@MichelGameIch kommuniziere doch ständig mit irgendwem. Heute mehr und "weiter" als je zuvor. Ich ärgere mich mit indischen Setzern, polnischen Druckern und US-amerikanischen Datenbanken herum, tausche Anweisungen, Vorwürfe und Belanglosigkeiten mit Menschen, die ich nicht mal gesehen habe noch je sehen werde. Und das ist nur der berufliche Teil von zwischenmenschlicher Kommunikation.
Ich "rede" in Foren mit Menschen aus aller Welt über ihre zweifelhaften Meinungen, Interessen und Vorlieben.
Es gibt Menschen, von denen ich nur ihren Nick kenne, aber über die ich mehr weiss, als über meine Nachbarn - mal ganz abgesehen davon, dass ich über die nicht alles wissen möchte.
Die Welt ist ein kommunikatives Dorf geworden, in dem wir uns mit mehr Menschen intensiver austauschen als jemals in der Menschheitsgeschichte zuvor.
Auch im Reallife treffe ich doch besipielsweise in einer Grossstadt mehr Menschen als früher als Alm-Öhi im Hundert-Seelen-Dorf.
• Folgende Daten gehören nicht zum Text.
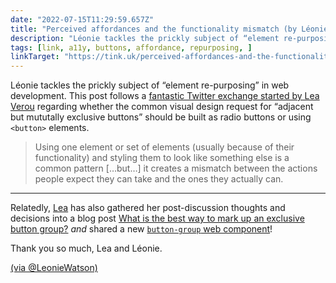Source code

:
 ```yaml
---
date: "2022-07-15T11:29:59.657Z"
title: "Perceived affordances and the functionality mismatch (by Léonie Watson)"
description: "Léonie tackles the prickly subject of “element re-purposing” in web development"
tags: [link, a11y, buttons, affordance, repurposing, ]
linkTarget: "https://tink.uk/perceived-affordances-and-the-functionality-mismatch/"
---
```

Léonie tackles the prickly subject of “element re-purposing” in web development. This post follows a [fantastic Twitter exchange started by Lea Verou](https://twitter.com/LeaVerou/status/1545712667515654144) regarding whether the common visual design request for “adjacent but mututally exclusive buttons” should be built as radio buttons or using `<button>` elements.

> Using one element or set of elements (usually because of their functionality) and styling them to look like something else is a common pattern […but…] it creates a mismatch between the actions people expect they can take and the ones they actually can.
---

Relatedly, [Lea](https://twitter.com/LeaVerou) has also gathered her post-discussion thoughts and decisions into a blog post [What is the best way to mark up an exclusive button group?](https://lea.verou.me/2022/07/button-group/) _and_ shared a new [`button-group` web component](https://github.com/LeaVerou/nudeforms/tree/main/button-group)! 

Thank you so much, Lea and Léonie.

[(via @LeonieWatson)](https://twitter.com/LeonieWatson/status/1547651790115520521)
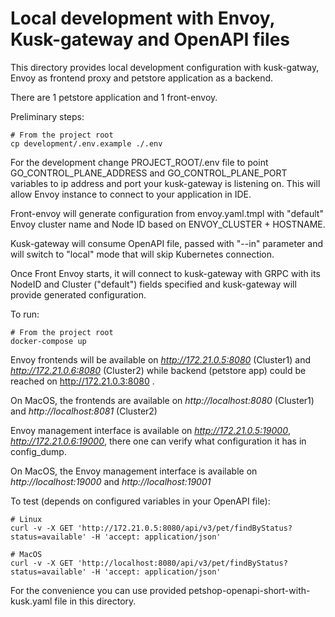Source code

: # Local development with Envoy, Kusk-gateway and OpenAPI files

This directory provides local development configuration with kusk-gatway, Envoy as frontend proxy and petstore application as a backend.

There are 1 petstore application and 1 front-envoy.

Preliminary steps:

```shell
# From the project root
cp development/.env.example ./.env
```

For the development change PROJECT_ROOT/.env file to point GO_CONTROL_PLANE_ADDRESS and GO_CONTROL_PLANE_PORT variables to ip address and port your kusk-gateway is listening on.
This will allow Envoy instance to connect to your application in IDE.

Front-envoy will generate configuration from envoy.yaml.tmpl with "default" Envoy cluster name and Node ID based on ENVOY_CLUSTER + HOSTNAME.

Kusk-gateway will consume OpenAPI file, passed with "--in" parameter and will switch to "local" mode that will skip Kubernetes connection.

Once Front Envoy starts, it will connect to kusk-gateway with GRPC with its NodeID and Cluster ("default") fields specified and kusk-gateway will provide generated configuration.

To run:

```shell
# From the project root
docker-compose up
```

Envoy frontends will be available on *http://172.21.0.5:8080* (Cluster1) and *http://172.21.0.6:8080* (Cluster2) while backend (petstore app) could be reached on http://172.21.0.3:8080 .

On MacOS, the frontends are available on *http://localhost:8080* (Cluster1) and *http://localhost:8081* (Cluster2)

Envoy management interface is available on *http://172.21.0.5:19000*,  *http://172.21.0.6:19000*, there one can verify what configuration it has in config_dump.

On MacOS, the Envoy management interface is available on *http://localhost:19000* and *http://localhost:19001*  

To test (depends on configured variables in your OpenAPI file):

```shell
# Linux
curl -v -X GET 'http://172.21.0.5:8080/api/v3/pet/findByStatus?status=available' -H 'accept: application/json'

# MacOS
curl -v -X GET 'http://localhost:8080/api/v3/pet/findByStatus?status=available' -H 'accept: application/json'
```

For the convenience you can use provided petshop-openapi-short-with-kusk.yaml file in this directory.
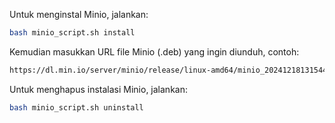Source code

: Untuk menginstal Minio, jalankan:

```bash
bash minio_script.sh install
```

Kemudian masukkan URL file Minio (.deb) yang ingin diunduh, contoh:

```bash
https://dl.min.io/server/minio/release/linux-amd64/minio_20241218131544.0.0_amd64.deb
```

Untuk menghapus instalasi Minio, jalankan:

```bash
bash minio_script.sh uninstall
```
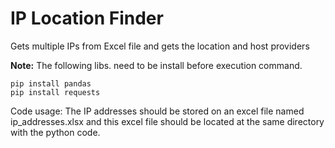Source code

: # IP Location Finder

Gets multiple IPs from Excel file and gets the location and host providers

__Note:__ The following libs. need to be install before execution command. 

```
pip install pandas
pip install requests
```

Code usage: The IP addresses should be stored on an excel file named ip_addresses.xlsx and this excel file should be located at the same directory with the python code.
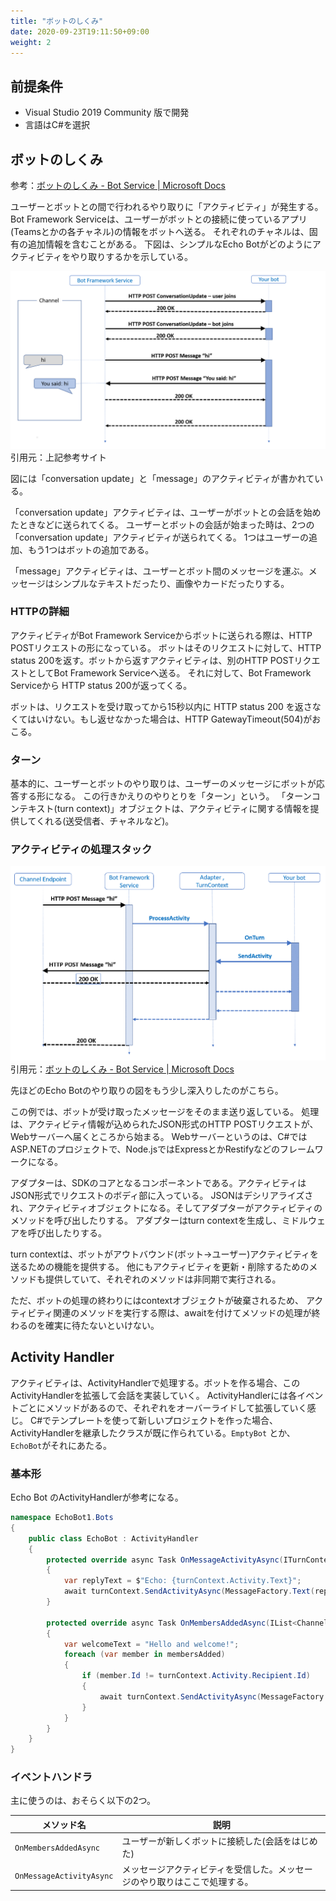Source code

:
 ```yaml
---
title: "ボットのしくみ"
date: 2020-09-23T19:11:50+09:00
weight: 2
---
```


## 前提条件

* Visual Studio 2019 Community 版で開発
* 言語はC#を選択

## ボットのしくみ
参考：[ボットのしくみ - Bot Service | Microsoft Docs](https://docs.microsoft.com/ja-jp/azure/bot-service/bot-builder-basics?view=azure-bot-service-4.0&tabs=csharp)

ユーザーとボットとの間で行われるやり取りに「アクティビティ」が発生する。
Bot Framework Serviceは、ユーザーがボットとの接続に使っているアプリ(Teamsとかの各チャネル)の情報をボットへ送る。
それぞれのチャネルは、固有の追加情報を含むことがある。
下図は、シンプルなEcho Botがどのようにアクティビティをやり取りするかを示している。

![](2020-09-26-20-20-38.png)  
引用元：上記参考サイト

図には「conversation update」と「message」のアクティビティが書かれている。

 「conversation update」アクティビティは、ユーザーがボットとの会話を始めたときなどに送られてくる。
 ユーザーとボットの会話が始まった時は、2つの「conversation update」アクティビティが送られてくる。
 1つはユーザーの追加、もう1つはボットの追加である。

「message」アクティビティは、ユーザーとボット間のメッセージを運ぶ。メッセージはシンプルなテキストだったり、画像やカードだったりする。

### HTTPの詳細
アクティビティがBot Framework Serviceからボットに送られる際は、HTTP POSTリクエストの形になっている。
ボットはそのリクエストに対して、HTTP status 200を返す。ボットから返すアクティビティは、別のHTTP POSTリクエストとしてBot Framework Serviceへ送る。
それに対して、Bot Framework Serviceから HTTP status 200が返ってくる。

ボットは、リクエストを受け取ってから15秒以内に HTTP status 200 を返さなくてはいけない。もし返せなかった場合は、HTTP GatewayTimeout(504)がおこる。

### ターン
基本的に、ユーザーとボットのやり取りは、ユーザーのメッセージにボットが応答する形になる。
この行きかえりのやりとりを「ターン」という。
「ターンコンテキスト(turn context)」オブジェクトは、アクティビティに関する情報を提供してくれる(送受信者、チャネルなど)。

### アクティビティの処理スタック
![](2020-09-26-21-02-03.png)
引用元：[ボットのしくみ - Bot Service | Microsoft Docs](https://docs.microsoft.com/ja-jp/azure/bot-service/bot-builder-basics?view=azure-bot-service-4.0&tabs=csharp)

先ほどのEcho Botのやり取りの図をもう少し深入りしたのがこちら。

この例では、ボットが受け取ったメッセージをそのまま送り返している。
処理は、アクティビティ情報が込められたJSON形式のHTTP POSTリクエストが、Webサーバーへ届くところから始まる。
Webサーバーというのは、C#ではASP.NETのプロジェクトで、Node.jsではExpressとかRestifyなどのフレームワークになる。

アダプターは、SDKのコアとなるコンポーネントである。アクティビティはJSON形式でリクエストのボディ部に入っている。
JSONはデシリアライズされ、アクティビティオブジェクトになる。そしてアダプターがアクティビティのメソッドを呼び出したりする。
アダプターはturn contextを生成し、ミドルウェアを呼び出したりする。

turn contextは、ボットがアウトバウンド(ボット→ユーザー)アクティビティを送るための機能を提供する。
他にもアクティビティを更新・削除するためのメソッドも提供していて、それぞれのメソッドは非同期で実行される。

ただ、ボットの処理の終わりにはcontextオブジェクトが破棄されるため、
アクティビティ関連のメソッドを実行する際は、awaitを付けてメソッドの処理が終わるのを確実に待たないといけない。

## Activity Handler
アクティビティは、ActivityHandlerで処理する。ボットを作る場合、このActivityHandlerを拡張して会話を実装していく。
ActivityHandlerには各イベントごとにメソッドがあるので、それぞれをオーバーライドして拡張していく感じ。
C#でテンプレートを使って新しいプロジェクトを作った場合、ActivityHandlerを継承したクラスが既に作られている。`EmptyBot` とか、`EchoBot`がそれにあたる。

### 基本形
Echo Bot のActivityHandlerが参考になる。

```csharp
namespace EchoBot1.Bots
{
    public class EchoBot : ActivityHandler
    {
        protected override async Task OnMessageActivityAsync(ITurnContext<IMessageActivity> turnContext, CancellationToken cancellationToken)
        {
            var replyText = $"Echo: {turnContext.Activity.Text}";
            await turnContext.SendActivityAsync(MessageFactory.Text(replyText, replyText), cancellationToken);
        }

        protected override async Task OnMembersAddedAsync(IList<ChannelAccount> membersAdded, ITurnContext<IConversationUpdateActivity> turnContext, CancellationToken cancellationToken)
        {
            var welcomeText = "Hello and welcome!";
            foreach (var member in membersAdded)
            {
                if (member.Id != turnContext.Activity.Recipient.Id)
                {
                    await turnContext.SendActivityAsync(MessageFactory.Text(welcomeText, welcomeText), cancellationToken);
                }
            }
        }
    }
}
```

### イベントハンドラ
主に使うのは、おそらく以下の2つ。

|メソッド名|説明|
|---|---|
|`OnMembersAddedAsync`|ユーザーが新しくボットに接続した(会話をはじめた)|
|`OnMessageActivityAsync`|メッセージアクティビティを受信した。メッセージのやり取りはここで処理する。|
Manieren? Heute gefragter denn je. Nachwuchsmanager mit Waldorf-Kindergarten-Sozialisation besuchen Kommunikations- und Benimmkurse, in denen sie lernen, dass man Messer und Gabel auch zum Essen benutzen kann, oder lernen gar Standardtänze, weil es nicht gut aussieht, wenn man der Frau seines Chefs beim Tanzen auf die Füsse tritt und in den Ausschnitt langt. Ein echter Karriere-Killer.
Nein, diesen allgemein beklagten Niedergang der guten Sitten mag man vielleicht beim abgehängten Prekariat beobachten - aber das hatte noch nie Stil und Benimm, wie ich aus meiner eigenen Lebensgeschichte in diesem Kreis weiss.